Integraler Ansatz

Risse nach einer Ozonprüfung an einem Abschnitt eines neuen Referenzmusters (Serienzustand) (Bild: O-Ring Prüflabor Richter GmbH)

31.10.2017 Integraler Ansatz

Der beste Weg zur wirklichen Ausfallursache

von Dipl.-Ing. Bernhard Richter (O-Ring Prüflabor Richter GmbH)

Dichtungsausfälle verursachen jedes Jahr durch direkte und indirekte Folgekos-ten sicherlich zwei- bis dreistellige Millionenbeträge an volkswirtschaftlichem Schaden – sei es durch Maschinenstillstandskosten, durch Rückrufaktionen oder Umweltschäden. Noch schlimmer als der direkte Schaden können die daraus erwachsenden Imageprobleme am Markt für die betroffenen Unternehmen werden.

Daher ist es natürlich sehr wichtig, bei Schadensfällen die wirkliche Ursache für den Ausfall schnell zu erkennen, um den Fehler auch abstellen zu können. Die Durchführung einer Schadensanalyse wird allerdings oft nur auf eine werkstoffliche Untersuchung des Schadensmusters zusammen mit einer mikroskopischen, eventuell auch mit einer rasterelektronenmikroskopischen Untersuchung bzw. einer anderen analytischen Prüfung reduziert. Solche Untersuchungen allein können aber leicht in die Irre führen, da sich an ausgefallenen Gummidichtungen fast immer werkstoffliche Inhomogenitäten, Fremdstoffe, Spuren einer stattgefundenen Alterung und leichte herstellungsbedingte Mängel finden lassen. Die „Kunst“ besteht nun darin, die vorhandenen Spuren richtig zu interpretieren. Das ist letztlich aber nur mit einem integralen Ansatz möglich, das heißt, man muss alle verfügbaren Information zum Schadensfall in die Bewertung des Schadensbildes mit einbinden, damit die Logik des Ausfalls auch klar zu erkennen ist.

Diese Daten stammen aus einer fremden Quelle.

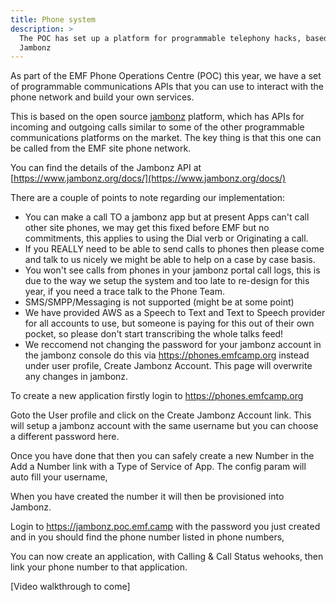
 ```yaml
---
title: Phone system
description: >
  The POC has set up a platform for programmable telephony hacks, based on
  Jambonz
---
```


As part of the EMF Phone Operations Centre (POC) this year, we have a set of programmable
communications APIs that you can use to interact with the phone network and build your own
services.

This is based on the open source [jambonz](https://www.jambonz.org) platform, which has APIs for incoming
and outgoing calls similar to some of the other programmable communications platforms on the
market. The key thing is that this one can be called from the EMF site phone network.

You can find the details of the Jambonz API at [https://www.jambonz.org/docs/](https://www.jambonz.org/docs/)

There are a couple of points to note regarding our implementation:

- You can make a call TO a jambonz app but at present Apps can't call other site phones, we may get this fixed before EMF but no commitments, this applies to using the Dial verb or Originating a call.
- If you REALLY need to be able to send calls to phones then please come and talk to us nicely we might be able to help on a case by case basis.
- You won't see calls from phones in your jambonz portal call logs, this is due to the way we setup the system and too late to re-design for this year, if you need a trace talk to the Phone Team.
- SMS/SMPP/Messaging is not supported (might be at some point)
- We have provided AWS as a Speech to Text and Text to Speech provider for all accounts to use, but someone is paying for this out of their own pocket, so please don't start transcribing the whole talks feed!
- We reccomend not changing the password for your jambonz account in the jambonz console do this via https://phones.emfcamp.org instead under user profile, Create Jambonz Account. This page will overwrite any changes in jambonz.


To create a new application firstly login to https://phones.emfcamp.org

Goto the User profile and click on the Create Jambonz Account link.
This will setup a jambonz account with the same username but you can choose a different password here.

Once you have done that then you can safely create a new Number in the Add a Number link with a Type of Service of App.
The config param will auto fill your username, 

When you have created the number it will then be provisioned into Jambonz.

Login to https://jambonz.poc.emf.camp with the password you just created and in you should find the phone number listed in phone numbers, 

You can now create an application, with Calling & Call Status wehooks, then link your phone number to that application.

[Video walkthrough to come]
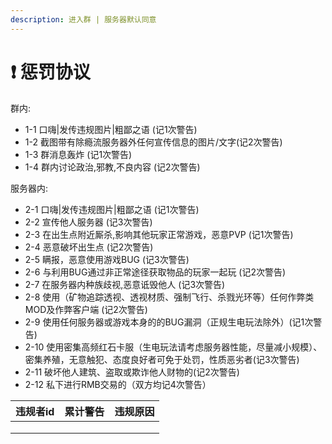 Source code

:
 ```yaml
---
description: 进入群 | 服务器默认同意
---
```


# ❗ 惩罚协议

群内:

* 1-1 口嗨|发传违规图片|粗鄙之语 (记1次警告)
* 1-2 截图带有除瘾流服务器外任何宣传信息的图片/文字(记2次警告)
* 1-3 群消息轰炸 (记1次警告)
* 1-4 群内讨论政治,邪教,不良内容 (记2次警告)

服务器内:

* 2-1 口嗨|发传违规图片|粗鄙之语 (记1次警告)
* 2-2 宣传他人服务器 (记3次警告)
* 2-3 在出生点附近厮杀,影响其他玩家正常游戏，恶意PVP (记1次警告)
* 2-4 恶意破坏出生点 (记2次警告)
* 2-5 瞒报，恶意使用游戏BUG (记3次警告)
* 2-6 与利用BUG通过非正常途径获取物品的玩家一起玩 (记2次警告)
* 2-7 在服务器内种族歧视,恶意诋毁他人 (记3次警告)
* 2-8 使用（矿物追踪透视、透视材质、强制飞行、杀戮光环等）任何作弊类MOD及作弊客户端 (记2次警告)
* 2-9 使用任何服务器或游戏本身的的BUG漏洞（正规生电玩法除外）(记1次警告)
* 2-10 使用密集高频红石卡服（生电玩法请考虑服务器性能，尽量减小规模）、密集养殖，无意触犯、态度良好者可免于处罚，性质恶劣者(记3次警告)
* 2-11 破坏他人建筑、盗取或欺诈他人财物的(记2次警告)
* 2-12 私下进行RMB交易的（双方均记4次警告）



| 违规者id | 累计警告 | 违规原因 |
| ----- | ---- | ---- |
|       |      |      |
|       |      |      |
|       |      |      |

Wie bei vielen komplexen Aufgabenstellungen hilft auch bei der Schadensanalyse eine systematische Vorgehensweise. Auf Basis von mehr als 2.000 durchgeführten Untersuchungen  entstand eine Systematik  –  die 5 Schritte einer belastbaren Schadensanalyse, die sich in der Praxis bewährt hat:

1. Schritt: Identifikation der Probe

Dieser besteht darin, das (hoffentlich auch) vorliegende Schadensmuster dahingehend zu untersuchen, ob dieses bezüglich Werkstoff den Vorgaben entspricht. Als einfachste Identitätsprüfung kann die Härte und Dichteprüfung erste Klarheit verschaffen (Übereinstimmung mit der Bestellvorschrift bzw. den Lieferantenangaben), darüber hinaus kann man sich ggf. mit einer FTIR-Analyse absichern, ob auch das richtige Polymer (z.B. FKM oder EPDM) vorliegt. In ca. 1 bis 2% der Schadensfälle ist damit die Schadensanalyse abgeschlossen, wenn sich nämlich herausstellt, dass der falsche Werkstoff verwendet wurde. Es wird empfohlen, parallel zur Untersuchung des Schadensmusters ein aktuell verwendetes Serienmuster im Vergleich zum Schadensmuster zu untersuchen. Das zeigt einerseits schnell die stattgefundenen Veränderungen auf, zum anderen lassen sich dann im weiteren Verlauf der Untersuchung eventuell als Schadensursache angenommene Mängel in der Qualität überprüfen. Zur Identifikation der Probe gehört neben dem Werkstoff natürlich auch die Abmessung der Probe. Hier sollten die wesentlichen Funktionsmaße des Schadensmusters mit denen des Serienmusters verglichen werden. Bei O-Ringen z.B. die Schnurstärke und der Innendurchmesser, bei Lippendichtungen oder Radialwellendichtringen Innen- und Außendurchmesser.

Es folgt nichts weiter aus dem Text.